Requirement: Make an exact copy of the records below, leaving every image out.

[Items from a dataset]
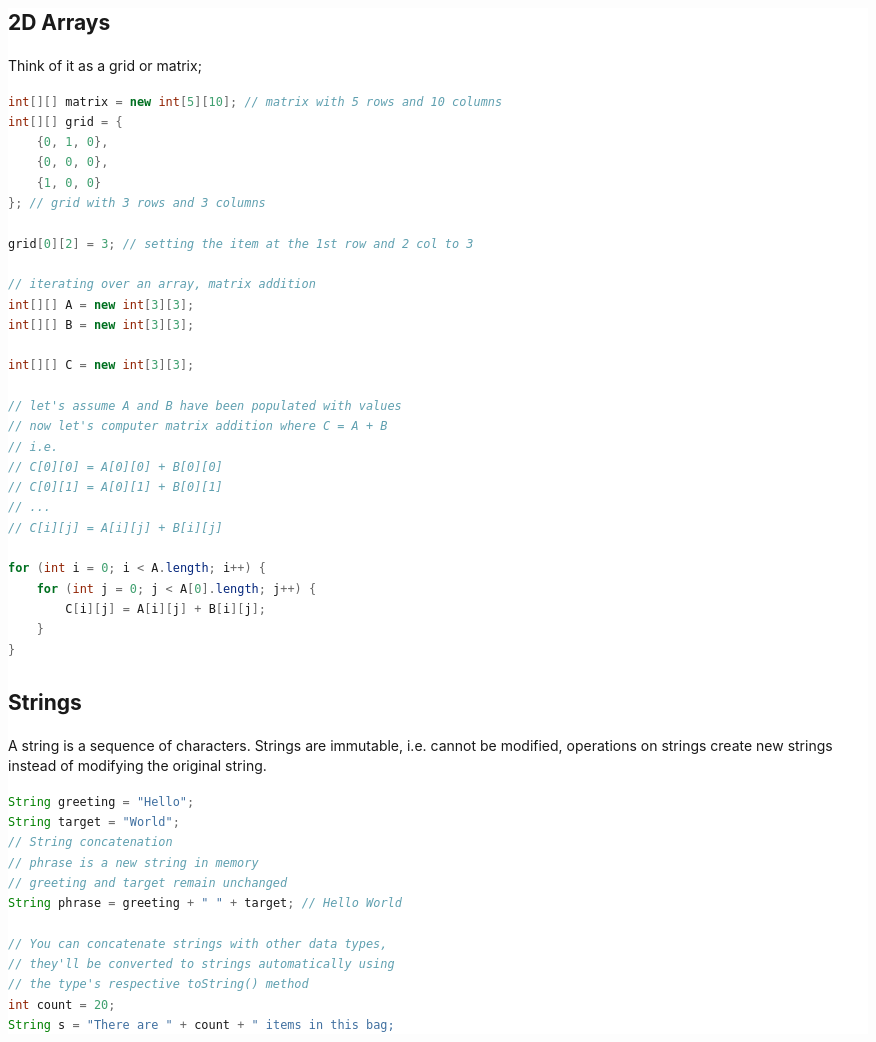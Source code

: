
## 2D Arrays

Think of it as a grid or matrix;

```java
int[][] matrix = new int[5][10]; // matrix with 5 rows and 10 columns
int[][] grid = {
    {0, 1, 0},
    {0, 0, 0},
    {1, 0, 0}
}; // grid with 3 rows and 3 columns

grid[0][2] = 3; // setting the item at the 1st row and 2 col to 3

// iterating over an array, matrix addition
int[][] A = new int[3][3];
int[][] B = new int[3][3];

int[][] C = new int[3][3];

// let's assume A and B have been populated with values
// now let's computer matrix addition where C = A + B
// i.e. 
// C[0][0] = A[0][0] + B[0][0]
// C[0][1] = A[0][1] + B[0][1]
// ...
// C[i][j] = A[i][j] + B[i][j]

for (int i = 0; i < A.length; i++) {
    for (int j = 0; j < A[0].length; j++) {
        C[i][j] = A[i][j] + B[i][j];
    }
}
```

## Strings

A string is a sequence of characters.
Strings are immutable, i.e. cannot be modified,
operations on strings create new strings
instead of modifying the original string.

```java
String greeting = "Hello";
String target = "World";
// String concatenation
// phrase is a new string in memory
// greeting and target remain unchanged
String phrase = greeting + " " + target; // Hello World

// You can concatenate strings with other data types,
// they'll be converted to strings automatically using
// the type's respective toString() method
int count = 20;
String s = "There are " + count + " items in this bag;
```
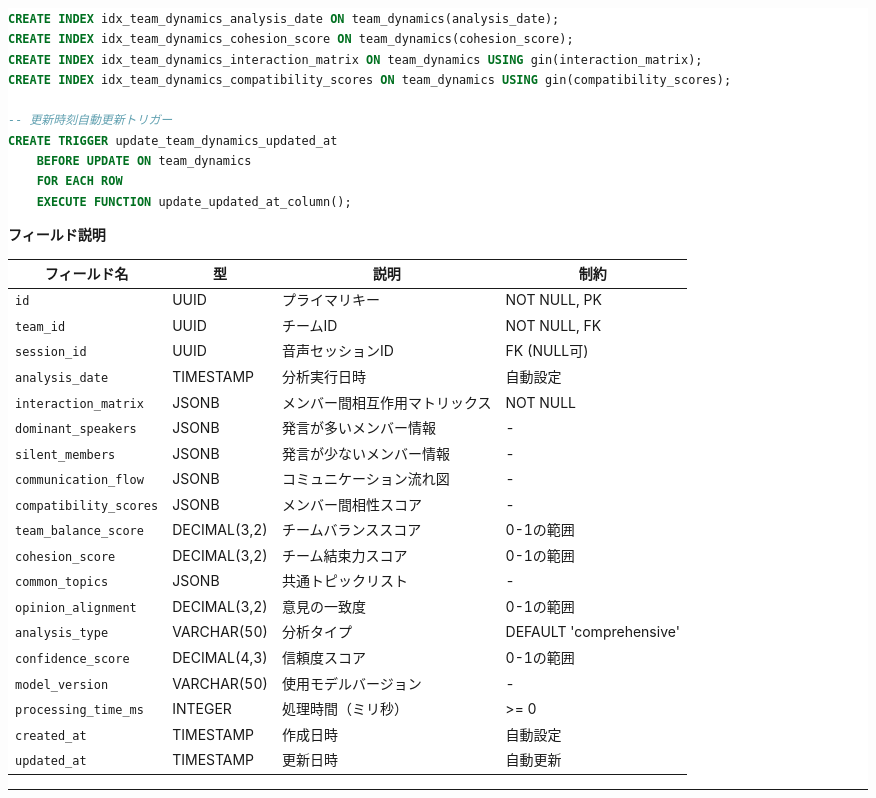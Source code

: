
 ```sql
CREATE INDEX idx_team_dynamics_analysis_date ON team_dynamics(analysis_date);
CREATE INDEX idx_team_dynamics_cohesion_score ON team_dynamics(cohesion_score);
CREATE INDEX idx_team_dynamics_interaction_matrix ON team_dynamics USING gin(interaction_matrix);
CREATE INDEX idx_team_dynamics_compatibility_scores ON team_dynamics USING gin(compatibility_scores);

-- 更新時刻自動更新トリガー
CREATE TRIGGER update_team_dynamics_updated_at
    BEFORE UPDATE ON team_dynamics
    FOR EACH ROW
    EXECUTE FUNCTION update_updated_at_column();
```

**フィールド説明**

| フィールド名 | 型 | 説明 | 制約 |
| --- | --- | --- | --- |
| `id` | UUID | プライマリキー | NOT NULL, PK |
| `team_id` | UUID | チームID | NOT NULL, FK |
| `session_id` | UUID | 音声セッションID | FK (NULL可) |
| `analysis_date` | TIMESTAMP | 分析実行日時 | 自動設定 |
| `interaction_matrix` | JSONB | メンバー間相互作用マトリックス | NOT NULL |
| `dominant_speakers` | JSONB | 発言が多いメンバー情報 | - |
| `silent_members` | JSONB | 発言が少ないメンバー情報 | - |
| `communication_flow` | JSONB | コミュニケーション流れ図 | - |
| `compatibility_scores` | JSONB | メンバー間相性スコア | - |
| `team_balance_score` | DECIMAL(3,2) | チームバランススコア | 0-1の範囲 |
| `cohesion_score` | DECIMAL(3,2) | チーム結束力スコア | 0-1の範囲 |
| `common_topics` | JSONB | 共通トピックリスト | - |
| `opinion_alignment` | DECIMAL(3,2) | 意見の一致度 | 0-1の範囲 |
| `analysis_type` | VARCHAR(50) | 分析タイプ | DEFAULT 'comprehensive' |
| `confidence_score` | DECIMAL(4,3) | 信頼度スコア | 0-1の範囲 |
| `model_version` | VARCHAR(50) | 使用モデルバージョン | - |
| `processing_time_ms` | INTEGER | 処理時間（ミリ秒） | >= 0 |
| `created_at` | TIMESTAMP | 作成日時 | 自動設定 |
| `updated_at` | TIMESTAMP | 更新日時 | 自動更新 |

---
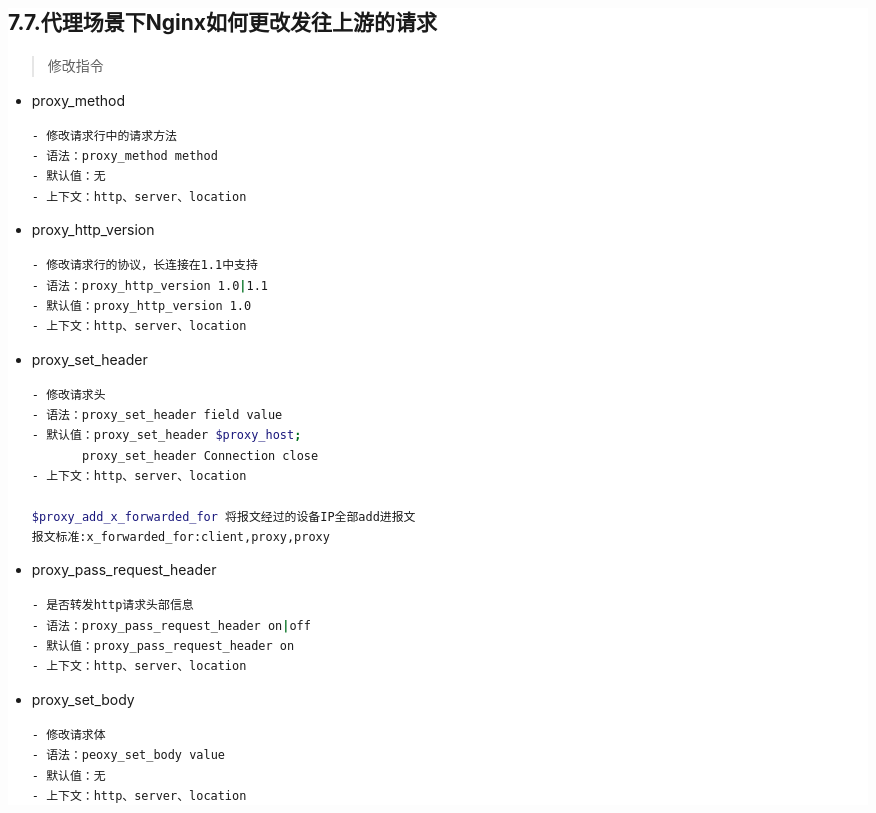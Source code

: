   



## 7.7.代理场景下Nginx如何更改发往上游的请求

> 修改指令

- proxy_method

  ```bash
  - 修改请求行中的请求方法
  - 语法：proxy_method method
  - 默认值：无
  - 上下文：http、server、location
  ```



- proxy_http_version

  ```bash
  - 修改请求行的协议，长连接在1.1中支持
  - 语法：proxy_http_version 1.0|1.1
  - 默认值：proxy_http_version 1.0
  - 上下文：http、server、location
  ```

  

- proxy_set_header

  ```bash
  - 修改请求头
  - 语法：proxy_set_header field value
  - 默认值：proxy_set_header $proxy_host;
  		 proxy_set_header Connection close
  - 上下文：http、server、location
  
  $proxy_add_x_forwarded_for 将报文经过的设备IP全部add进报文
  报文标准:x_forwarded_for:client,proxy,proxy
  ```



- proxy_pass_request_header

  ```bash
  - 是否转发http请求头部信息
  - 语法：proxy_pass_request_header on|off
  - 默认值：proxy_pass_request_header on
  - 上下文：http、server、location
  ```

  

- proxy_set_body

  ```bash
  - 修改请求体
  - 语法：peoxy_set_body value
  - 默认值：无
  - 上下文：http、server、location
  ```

Task answer:
Source code

:
## 2D Arrays

Think of it as a grid or matrix;

```java
int[][] matrix = new int[5][10]; // matrix with 5 rows and 10 columns
int[][] grid = {
    {0, 1, 0},
    {0, 0, 0},
    {1, 0, 0}
}; // grid with 3 rows and 3 columns

grid[0][2] = 3; // setting the item at the 1st row and 2 col to 3

// iterating over an array, matrix addition
int[][] A = new int[3][3];
int[][] B = new int[3][3];

int[][] C = new int[3][3];

// let's assume A and B have been populated with values
// now let's computer matrix addition where C = A + B
// i.e. 
// C[0][0] = A[0][0] + B[0][0]
// C[0][1] = A[0][1] + B[0][1]
// ...
// C[i][j] = A[i][j] + B[i][j]

for (int i = 0; i < A.length; i++) {
    for (int j = 0; j < A[0].length; j++) {
        C[i][j] = A[i][j] + B[i][j];
    }
}
```

## Strings

A string is a sequence of characters.
Strings are immutable, i.e. cannot be modified,
operations on strings create new strings
instead of modifying the original string.

```java
String greeting = "Hello";
String target = "World";
// String concatenation
// phrase is a new string in memory
// greeting and target remain unchanged
String phrase = greeting + " " + target; // Hello World

// You can concatenate strings with other data types,
// they'll be converted to strings automatically using
// the type's respective toString() method
int count = 20;
String s = "There are " + count + " items in this bag;
```
Source code

:
 ```sql
CREATE INDEX idx_team_dynamics_analysis_date ON team_dynamics(analysis_date);
CREATE INDEX idx_team_dynamics_cohesion_score ON team_dynamics(cohesion_score);
CREATE INDEX idx_team_dynamics_interaction_matrix ON team_dynamics USING gin(interaction_matrix);
CREATE INDEX idx_team_dynamics_compatibility_scores ON team_dynamics USING gin(compatibility_scores);

-- 更新時刻自動更新トリガー
CREATE TRIGGER update_team_dynamics_updated_at
    BEFORE UPDATE ON team_dynamics
    FOR EACH ROW
    EXECUTE FUNCTION update_updated_at_column();
```

**フィールド説明**

| フィールド名 | 型 | 説明 | 制約 |
| --- | --- | --- | --- |
| `id` | UUID | プライマリキー | NOT NULL, PK |
| `team_id` | UUID | チームID | NOT NULL, FK |
| `session_id` | UUID | 音声セッションID | FK (NULL可) |
| `analysis_date` | TIMESTAMP | 分析実行日時 | 自動設定 |
| `interaction_matrix` | JSONB | メンバー間相互作用マトリックス | NOT NULL |
| `dominant_speakers` | JSONB | 発言が多いメンバー情報 | - |
| `silent_members` | JSONB | 発言が少ないメンバー情報 | - |
| `communication_flow` | JSONB | コミュニケーション流れ図 | - |
| `compatibility_scores` | JSONB | メンバー間相性スコア | - |
| `team_balance_score` | DECIMAL(3,2) | チームバランススコア | 0-1の範囲 |
| `cohesion_score` | DECIMAL(3,2) | チーム結束力スコア | 0-1の範囲 |
| `common_topics` | JSONB | 共通トピックリスト | - |
| `opinion_alignment` | DECIMAL(3,2) | 意見の一致度 | 0-1の範囲 |
| `analysis_type` | VARCHAR(50) | 分析タイプ | DEFAULT 'comprehensive' |
| `confidence_score` | DECIMAL(4,3) | 信頼度スコア | 0-1の範囲 |
| `model_version` | VARCHAR(50) | 使用モデルバージョン | - |
| `processing_time_ms` | INTEGER | 処理時間（ミリ秒） | >= 0 |
| `created_at` | TIMESTAMP | 作成日時 | 自動設定 |
| `updated_at` | TIMESTAMP | 更新日時 | 自動更新 |

---
Source code

:   



## 7.7.代理场景下Nginx如何更改发往上游的请求

> 修改指令

- proxy_method

  ```bash
  - 修改请求行中的请求方法
  - 语法：proxy_method method
  - 默认值：无
  - 上下文：http、server、location
  ```



- proxy_http_version

  ```bash
  - 修改请求行的协议，长连接在1.1中支持
  - 语法：proxy_http_version 1.0|1.1
  - 默认值：proxy_http_version 1.0
  - 上下文：http、server、location
  ```

  

- proxy_set_header

  ```bash
  - 修改请求头
  - 语法：proxy_set_header field value
  - 默认值：proxy_set_header $proxy_host;
  		 proxy_set_header Connection close
  - 上下文：http、server、location
  
  $proxy_add_x_forwarded_for 将报文经过的设备IP全部add进报文
  报文标准:x_forwarded_for:client,proxy,proxy
  ```



- proxy_pass_request_header

  ```bash
  - 是否转发http请求头部信息
  - 语法：proxy_pass_request_header on|off
  - 默认值：proxy_pass_request_header on
  - 上下文：http、server、location
  ```

  

- proxy_set_body

  ```bash
  - 修改请求体
  - 语法：peoxy_set_body value
  - 默认值：无
  - 上下文：http、server、location
  ```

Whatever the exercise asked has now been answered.